Au final, ce livre offre un grand plaisir de lecture tant l'analyse est ciselée très finement, brasse large dans ses sources de réflexion. Il a la force de révéler des faits puissants, comme le passage de la France rurale à la France spacieuse. Il aurait mérité de disposer de plus de volumes pour aborder - il nous semble - une géopolitique plus maritime pour en dépeindre la réalité.
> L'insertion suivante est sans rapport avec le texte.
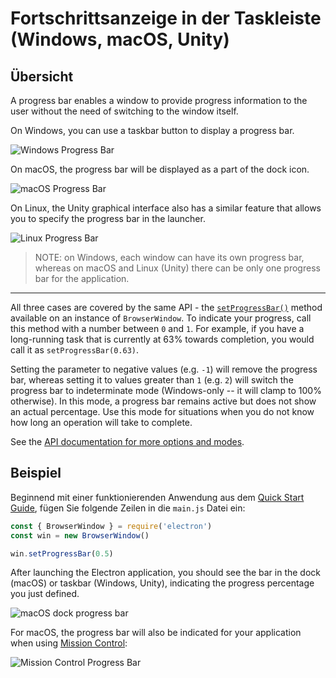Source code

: # Fortschrittsanzeige in der Taskleiste (Windows, macOS, Unity)

## Übersicht

A progress bar enables a window to provide progress information to the user without the need of switching to the window itself.

On Windows, you can use a taskbar button to display a progress bar.

![Windows Progress Bar][1]

On macOS, the progress bar will be displayed as a part of the dock icon.

![macOS Progress Bar][2]

On Linux, the Unity graphical interface also has a similar feature that allows you to specify the progress bar in the launcher.

![Linux Progress Bar][3]

> NOTE: on Windows, each window can have its own progress bar, whereas on macOS and Linux (Unity) there can be only one progress bar for the application.

----

All three cases are covered by the same API - the [`setProgressBar()`][setprogressbar] method available on an instance of `BrowserWindow`. To indicate your progress, call this method with a number between `0` and `1`. For example, if you have a long-running task that is currently at 63% towards completion, you would call it as `setProgressBar(0.63)`.

Setting the parameter to negative values (e.g. `-1`) will remove the progress bar, whereas setting it to values greater than `1` (e.g. `2`) will switch the progress bar to indeterminate mode (Windows-only -- it will clamp to 100% otherwise). In this mode, a progress bar remains active but does not show an actual percentage. Use this mode for situations when you do not know how long an operation will take to complete.

See the [API documentation for more options and modes][setprogressbar].

## Beispiel

Beginnend mit einer funktionierenden Anwendung aus dem [Quick Start Guide](quick-start.md), fügen Sie folgende Zeilen in die `main.js` Datei ein:

```javascript
const { BrowserWindow } = require('electron')
const win = new BrowserWindow()

win.setProgressBar(0.5)
```

After launching the Electron application, you should see the bar in the dock (macOS) or taskbar (Windows, Unity), indicating the progress percentage you just defined.

![macOS dock progress bar](../images/dock-progress-bar.png)

For macOS, the progress bar will also be indicated for your application when using [Mission Control](https://support.apple.com/en-us/HT204100):

![Mission Control Progress Bar](../images/mission-control-progress-bar.png)

[1]: https://cloud.githubusercontent.com/assets/639601/5081682/16691fda-6f0e-11e4-9676-49b6418f1264.png
[2]: ../images/macos-progress-bar.png
[3]: ../images/linux-progress-bar.png
[setprogressbar]: ../api/browser-window.md#winsetprogressbarprogress-options
[setprogressbar]: ../api/browser-window.md#winsetprogressbarprogress-options
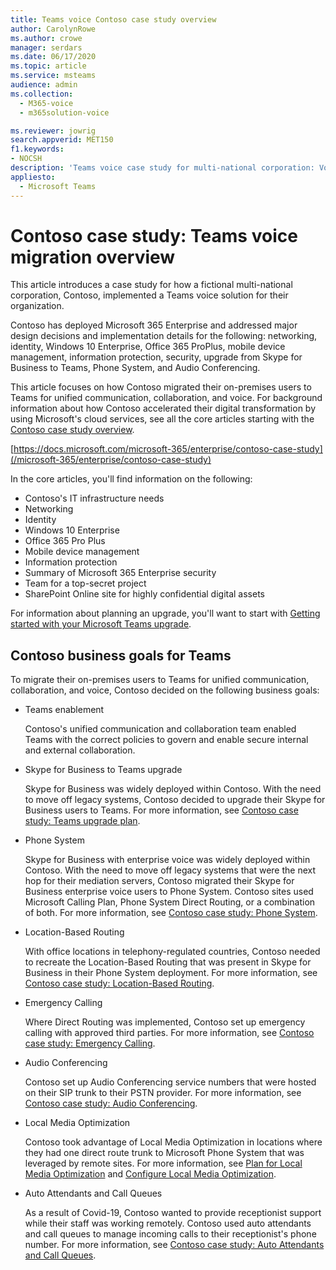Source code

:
 ```yaml
---
title: Teams voice Contoso case study overview
author: CarolynRowe
ms.author: crowe
manager: serdars
ms.date: 06/17/2020
ms.topic: article
ms.service: msteams
audience: admin
ms.collection: 
  - M365-voice
  - m365solution-voice

ms.reviewer: jowrig
search.appverid: MET150
f1.keywords:
- NOCSH
description: 'Teams voice case study for multi-national corporation: Voice migration overview'
appliesto: 
  - Microsoft Teams
---
```


# Contoso case study: Teams voice migration overview

This article introduces a case study for how a fictional multi-national corporation, Contoso, implemented a Teams voice solution for their organization.

Contoso has deployed Microsoft 365 Enterprise and addressed major design decisions and implementation details for the following: networking, identity, Windows 10 Enterprise, Office 365 ProPlus, mobile device management, information protection, security, upgrade from Skype for Business to Teams, Phone System, and Audio Conferencing.  

This article focuses on how Contoso migrated their on-premises users to Teams for unified communication, collaboration, and voice. For background information about how Contoso accelerated their digital transformation by using Microsoft's cloud services, see all the core articles starting with the [Contoso case study overview](/microsoft-365/enterprise/contoso-case-study).

[https://docs.microsoft.com/microsoft-365/enterprise/contoso-case-study](/microsoft-365/enterprise/contoso-case-study) 

In the core articles, you'll find information on the following:  

- Contoso's IT infrastructure needs
- Networking
- Identity
- Windows 10 Enterprise
- Office 365 Pro Plus
- Mobile device management
- Information protection
- Summary of Microsoft 365 Enterprise security
- Team for a top-secret project
- SharePoint Online site for highly confidential digital assets

For information about planning an upgrade, you'll want to start with [Getting started with your Microsoft Teams upgrade](upgrade-start-here.md).

## Contoso business goals for Teams

To migrate their on-premises users to Teams for unified communication, collaboration, and voice, Contoso decided on the following business goals:

- Teams enablement 

  Contoso's unified communication and collaboration team enabled Teams with the correct policies to govern and enable secure internal and external collaboration. 

- Skype for Business to Teams upgrade 

  Skype for Business was widely deployed within Contoso. With the need to move off legacy systems, Contoso decided to upgrade their Skype for Business users to Teams. For more information, see [Contoso case study: Teams upgrade plan](voice-case-study-migration-plan.md).

- Phone System  

  Skype for Business with enterprise voice was widely deployed within Contoso. With the need to move off legacy systems that were the next hop for their mediation servers, Contoso migrated their Skype for Business enterprise voice users to Phone System. Contoso sites used Microsoft Calling Plan, Phone System Direct Routing, or a combination of both. For more information, see [Contoso case study: Phone System](voice-case-study-phone-system.md).

- Location-Based Routing 

  With office locations in telephony-regulated countries, Contoso needed to recreate the Location-Based Routing that was present in Skype for Business in their Phone System deployment. For more information, see [Contoso case study: Location-Based Routing](voice-case-study-location-based-routing.md).

- Emergency Calling 

  Where Direct Routing was implemented, Contoso set up emergency calling with approved third parties. For more information, see [Contoso case study: Emergency Calling](voice-case-study-emergency-calling.md).

- Audio Conferencing 

  Contoso set up Audio Conferencing service numbers that were hosted on their SIP trunk to their PSTN provider. For more information, see [Contoso case study: Audio Conferencing](voice-case-study-audio-conferencing.md). 

- Local Media Optimization 

  Contoso took advantage of Local Media Optimization in locations where they had one direct route trunk to Microsoft Phone System that was leveraged by remote sites. For more information, see [Plan for Local Media Optimization](direct-routing-media-optimization.md) and [Configure Local Media Optimization](direct-routing-media-optimization-configure.md).

- Auto Attendants and Call Queues

  As a result of Covid-19, Contoso wanted to provide receptionist support while their staff was working remotely. Contoso used auto attendants and call queues to manage incoming calls to their receptionist's phone number. For more information, see [Contoso case study: Auto Attendants and Call Queues](voice-case-study-call-queues.md).
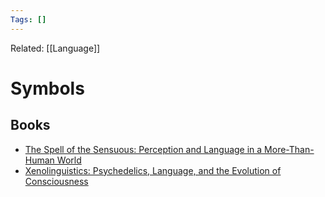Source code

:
 ```yaml
---
Tags: []
---
```

Related: [[Language]]
# Symbols

## Books
- [The Spell of the Sensuous: Perception and Language in a More-Than-Human World](https://www.amazon.com/Spell-Sensuous-Perception-Language-More-Than-Human/dp/0679776397/)
- [Xenolinguistics: Psychedelics, Language, and the Evolution of Consciousness](https://www.amazon.com/Xenolinguistics-Psychedelics-Language-Evolution-Consciousness/dp/1583945997)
L'auteur en montre régulièrement l'intérêt sur son blog. Un bel objet à placer sous le sapin...
Ce blog « Le fauteuil de Colbert » a le mérite d'accueillir les commentaires, donc d'accepter la contradiction. Je vais en profiter pour faire une critique de la critique parce que j'ai une opinion très positive du livre d'Olivier Kempf. Pour ma part, je partage la plupart de ses points de vue et ses choix quant aux rubriques choisies en me rappelant que ''choisir, c'est éliminer''.
RépondreSupprimerCertes un marin, comme c'est le cas ici, peut reprocher au livre d'Olivier Kempf de ne pas parler suffisamment de la mer et de ce qu'il est désormais convenu d'appeler « les Outre-mers ». Au passage l'on doit noter que les appellations fluctuantes données aux parcelles non-européennes de la France, DOM-TOM, DOM-COM, DFA, DROM-COM, sont la marque d'un embarras conceptuel persistant chez nos gouvernants.
Au reproche exprimé par le marin je réponds qu'effectivement la France maritime et d'outre-mer est un manque dans le livre d'Olivier Kempf. Mais des manques sont inévitables pour un sujet aussi riche et divers que la France pour un auteur qui veut traiter le sujet dans un livre qui reste maniable. Nous pouvons donc souhaiter que ce manque soit prochainement comblé par un autre livre, spécifique : un livre qui pourrait être écrit par un marin.
Le marin du « fauteuil de Colbert » ne m'en voudra pas, j'espère, de lui suggérer de s'y coller : sa fiche de lecture contient déjà l'ébauche d'un plan d'exposé dont la cohérence est dès maintenant visible. Alors yapuka.